We are doing a quick proof of concept to see if mapd could replace our OLAP Cube.
We’ve been able to do load up most of our data from the database pretty easily and it seems that the performance is acceptable.
However, we have another part of our dataload that requires to get some static data from the mapd database to enrich a record we are trying to insert into a table that contains about 150 columns (fact table).
So view it this way:
- get a record.
- enrich it with data from mapd already
- insert 1 by 1.
this process is extremely slow.
We tried to batch records where we do:
- get n records
- process all records in parallel and enrich them
- batch insert.
If we only do 1 and 3 with 5000 messages, we get decent performance.

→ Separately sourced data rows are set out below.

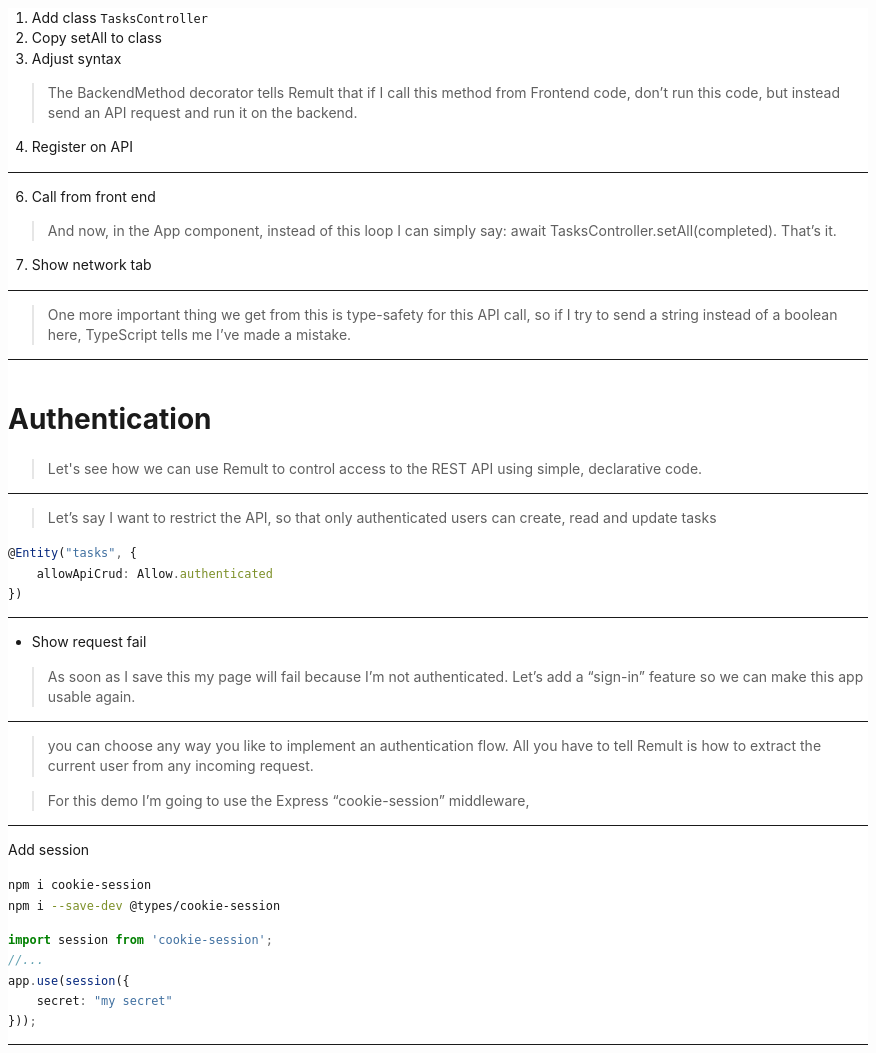 
1. Add class `TasksController`
2. Copy setAll to class
3. Adjust syntax
> The BackendMethod decorator tells Remult that if I call this method from Frontend code, don’t run this code, but instead send an API request and run it on the backend.

4. Register on API
---
6. Call from front end
> And now, in the App component, instead of this loop I can simply say: await TasksController.setAll(completed). That’s it.
7. Show network tab
--- 
> One more important thing we get from this is type-safety for this API call, so if I try to send a string instead of a boolean here, TypeScript tells me I’ve made a mistake.


---
# Authentication 
>Let's see how we can use Remult to control access to the REST API using simple, declarative code.

--- 
>Let’s say I want to restrict the API, so that only authenticated users can create, read and update tasks



```ts
@Entity("tasks", {
    allowApiCrud: Allow.authenticated
})
```

--- 
- Show request fail
> As soon as I save this my page will fail because I’m not authenticated. Let’s add a “sign-in” feature so we can make this app usable again.

---
> you can choose any way you like to implement an authentication flow. All you have to tell Remult is how to extract the current user from any incoming request.
  
> For this demo I’m going to use the Express “cookie-session” middleware,

--- 
Add session
```sh
npm i cookie-session
npm i --save-dev @types/cookie-session
```
```ts
import session from 'cookie-session';
//...
app.use(session({
    secret: "my secret"
}));
```
---

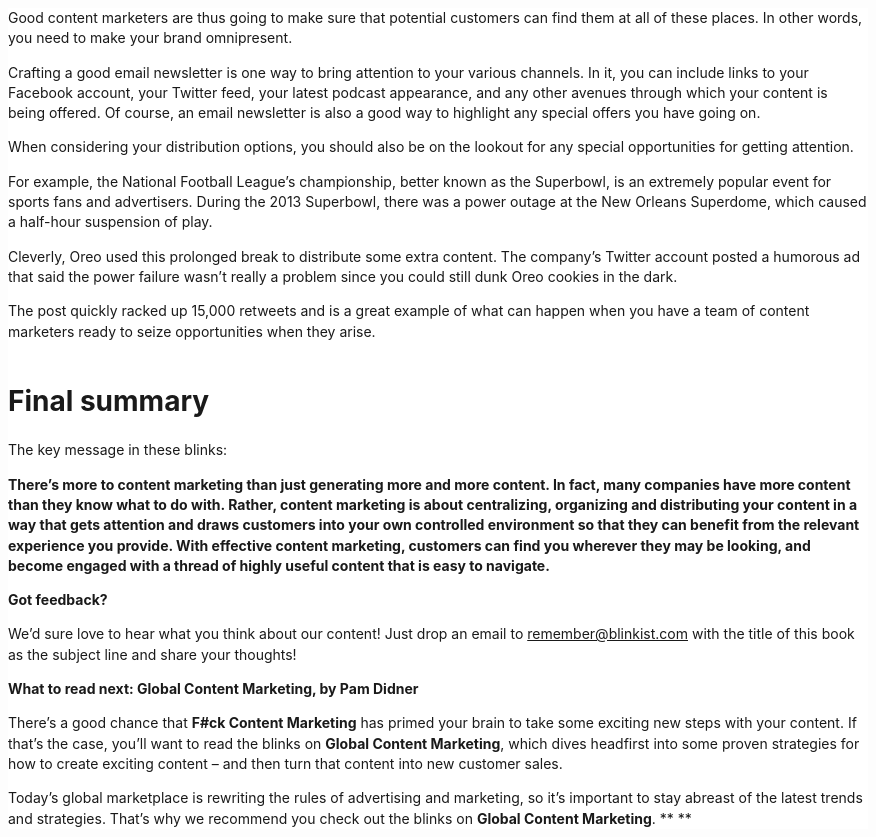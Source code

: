 Good content marketers are thus going to make sure that potential customers can find them at all of these places. In other words, you need to make your brand omnipresent.

Crafting a good email newsletter is one way to bring attention to your various channels. In it, you can include links to your Facebook account, your Twitter feed, your latest podcast appearance, and any other avenues through which your content is being offered. Of course, an email newsletter is also a good way to highlight any special offers you have going on.

When considering your distribution options, you should also be on the lookout for any special opportunities for getting attention.

For example, the National Football League’s championship, better known as the Superbowl, is an extremely popular event for sports fans and advertisers. During the 2013 Superbowl, there was a power outage at the New Orleans Superdome, which caused a half-hour suspension of play.

Cleverly, Oreo used this prolonged break to distribute some extra content. The company’s Twitter account posted a humorous ad that said the power failure wasn’t really a problem since you could still dunk Oreo cookies in the dark.

The post quickly racked up 15,000 retweets and is a great example of what can happen when you have a team of content marketers ready to seize opportunities when they arise. 

# Final summary

The key message in these blinks:

**There’s more to content marketing than just generating more and more content. In fact, many companies have more content than they know what to do with. Rather, content marketing is about centralizing, organizing and distributing your content in a way that gets attention and draws customers into your own controlled environment so that they can benefit from the relevant experience you provide. With effective content marketing, customers can find you wherever they may be looking, and become engaged with a thread of highly useful content that is easy to navigate.**

**Got feedback?**

We’d sure love to hear what you think about our content! Just drop an email to remember@blinkist.com with the title of this book as the subject line and share your thoughts!

**What to read next: ******Global Content Marketing******, by Pam Didner**

There’s a good chance that **F#ck Content Marketing** has primed your brain to take some exciting new steps with your content. If that’s the case, you’ll want to read the blinks on **Global Content Marketing**, which dives headfirst into some proven strategies for how to create exciting content – and then turn that content into new customer sales.

Today’s global marketplace is rewriting the rules of advertising and marketing, so it’s important to stay abreast of the latest trends and strategies. That’s why we recommend you check out the blinks on **Global Content Marketing**. ** **
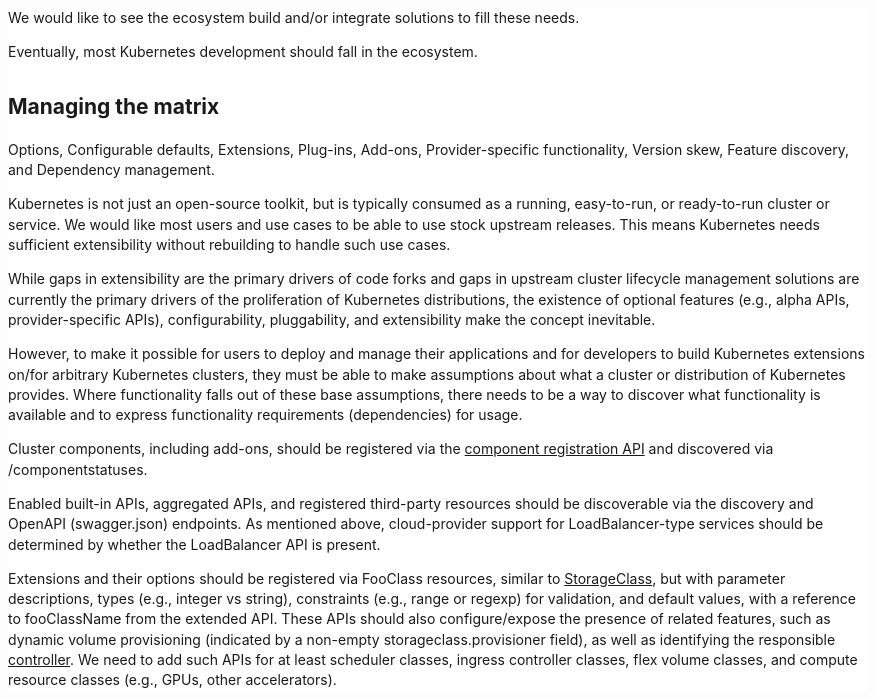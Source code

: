 We would like to see the ecosystem build and/or integrate solutions to
fill these needs.

Eventually, most Kubernetes development should fall in the ecosystem.

## Managing the matrix

Options, Configurable defaults, Extensions, Plug-ins, Add-ons,
Provider-specific functionality, Version skew, Feature discovery, and
Dependency management.

Kubernetes is not just an open-source toolkit, but is typically
consumed as a running, easy-to-run, or ready-to-run cluster or
service. We would like most users and use cases to be able to use
stock upstream releases. This means Kubernetes needs sufficient
extensibility without rebuilding to handle such use cases.

While gaps in extensibility are the primary drivers of code forks and
gaps in upstream cluster lifecycle management solutions are currently
the primary drivers of the proliferation of Kubernetes distributions,
the existence of optional features (e.g., alpha APIs,
provider-specific APIs), configurability, pluggability, and
extensibility make the concept inevitable.

However, to make it possible for users to deploy and manage their
applications and for developers to build Kubernetes extensions on/for
arbitrary Kubernetes clusters, they must be able to make assumptions
about what a cluster or distribution of Kubernetes provides. Where
functionality falls out of these base assumptions, there needs to be a
way to discover what functionality is available and to express
functionality requirements (dependencies) for usage.

Cluster components, including add-ons, should be registered via the
[component registration
API](https://github.com/kubernetes/kubernetes/issues/18610) and
discovered via /componentstatuses.

Enabled built-in APIs, aggregated APIs, and registered third-party
resources should be discoverable via the discovery and OpenAPI
(swagger.json) endpoints. As mentioned above, cloud-provider support
for LoadBalancer-type services should be determined by whether the
LoadBalancer API is present.

Extensions and their options should be registered via FooClass
resources, similar to
[StorageClass](https://git.k8s.io/kubernetes/pkg/apis/storage/v1beta1/types.go#L31),
but with parameter descriptions, types (e.g., integer vs string),
constraints (e.g., range or regexp) for validation, and default
values, with a reference to fooClassName from the extended API. These
APIs should also configure/expose the presence of related features,
such as dynamic volume provisioning (indicated by a non-empty
storageclass.provisioner field), as well as identifying the
responsible
[controller](https://github.com/kubernetes/kubernetes/issues/31571). We
need to add such APIs for at least scheduler classes, ingress
controller classes, flex volume classes, and compute resource classes
(e.g., GPUs, other accelerators).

Using dropwizzard to calculate performance, this is what we get:
So in average it takes 1/2 a second to insert 5000 records. which is not too bad considering the number of columns.

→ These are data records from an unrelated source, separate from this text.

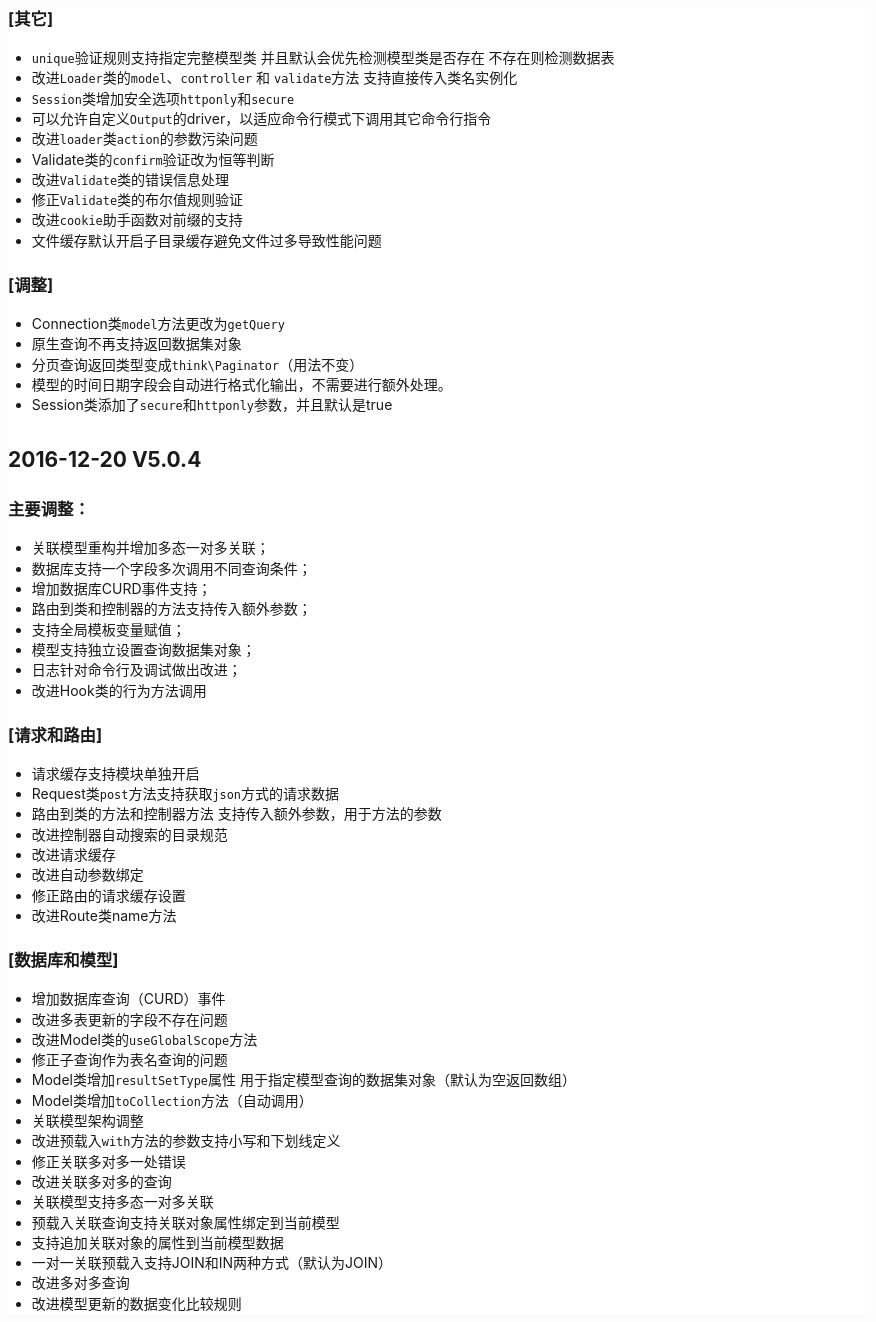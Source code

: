 ### [其它]

* `unique`验证规则支持指定完整模型类 并且默认会优先检测模型类是否存在 不存在则检测数据表
* 改进`Loader`类的`model`、`controller` 和 `validate`方法 支持直接传入类名实例化
* `Session`类增加安全选项`httponly`和`secure`
* 可以允许自定义`Output`的driver，以适应命令行模式下调用其它命令行指令
* 改进`loader`类`action`的参数污染问题
* Validate类的`confirm`验证改为恒等判断
* 改进`Validate`类的错误信息处理
* 修正`Validate`类的布尔值规则验证
* 改进`cookie`助手函数对前缀的支持
* 文件缓存默认开启子目录缓存避免文件过多导致性能问题

### [调整]

* Connection类`model`方法更改为`getQuery`
* 原生查询不再支持返回数据集对象
* 分页查询返回类型变成`think\Paginator`（用法不变）
* 模型的时间日期字段会自动进行格式化输出，不需要进行额外处理。
* Session类添加了`secure`和`httponly`参数，并且默认是true

## 2016-12-20 V5.0.4

### 主要调整：

* 关联模型重构并增加多态一对多关联；
* 数据库支持一个字段多次调用不同查询条件；
* 增加数据库CURD事件支持；
* 路由到类和控制器的方法支持传入额外参数；
* 支持全局模板变量赋值；
* 模型支持独立设置查询数据集对象；
* 日志针对命令行及调试做出改进；
* 改进Hook类的行为方法调用

### [请求和路由]

* 请求缓存支持模块单独开启
* Request类`post`方法支持获取`json`方式的请求数据
* 路由到类的方法和控制器方法 支持传入额外参数，用于方法的参数
* 改进控制器自动搜索的目录规范
* 改进请求缓存
* 改进自动参数绑定
* 修正路由的请求缓存设置
* 改进Route类name方法

### [数据库和模型]

* 增加数据库查询（CURD）事件
* 改进多表更新的字段不存在问题
* 改进Model类的`useGlobalScope`方法
* 修正子查询作为表名查询的问题
* Model类增加`resultSetType`属性 用于指定模型查询的数据集对象（默认为空返回数组）
* Model类增加`toCollection`方法（自动调用）
* 关联模型架构调整
* 改进预载入`with`方法的参数支持小写和下划线定义
* 修正关联多对多一处错误
* 改进关联多对多的查询
* 关联模型支持多态一对多关联
* 预载入关联查询支持关联对象属性绑定到当前模型
* 支持追加关联对象的属性到当前模型数据
* 一对一关联预载入支持JOIN和IN两种方式（默认为JOIN）
* 改进多对多查询
* 改进模型更新的数据变化比较规则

Now, when we insert the pre-process part before insert, we are not able to process that many messages because the pre-process part is extremely slow.
So this time, we go from 5000 to 20 messages.
To pre-process 7500 messages (20 messages processed in parallel using parallel streams in java) we get these timings:
on average it takes 700 ms to enrich our data.
We have 5 tables we enrich from:
1 table 2 columns 41 records . fragment_size default
1 table 6 columns 20k records . fragment_size default
1 table 28 columns 600k records fragment_size 30k
1 table 64 columns 200k records fragment_size 10k
1 table 7 columns 11M records fragment_size 500k
The only other property we have changed is cpu-buffer-mem-bytes to 4GB
The machine we run the mapd server CE 4.0.2 has
16cores hyper threaded showing 32 CPUs
380 GB of memory
I am not sure about the hard drive but i am pretty sure it is an SSD drive.
Running a profiler, it showed a lot of time wasted in thrift.
Now i understand that this is the CPU only version.
But i was not expecting such poor performance.
Is there anything else we can do to improve performance other than trying with GPUs?
Thank you very much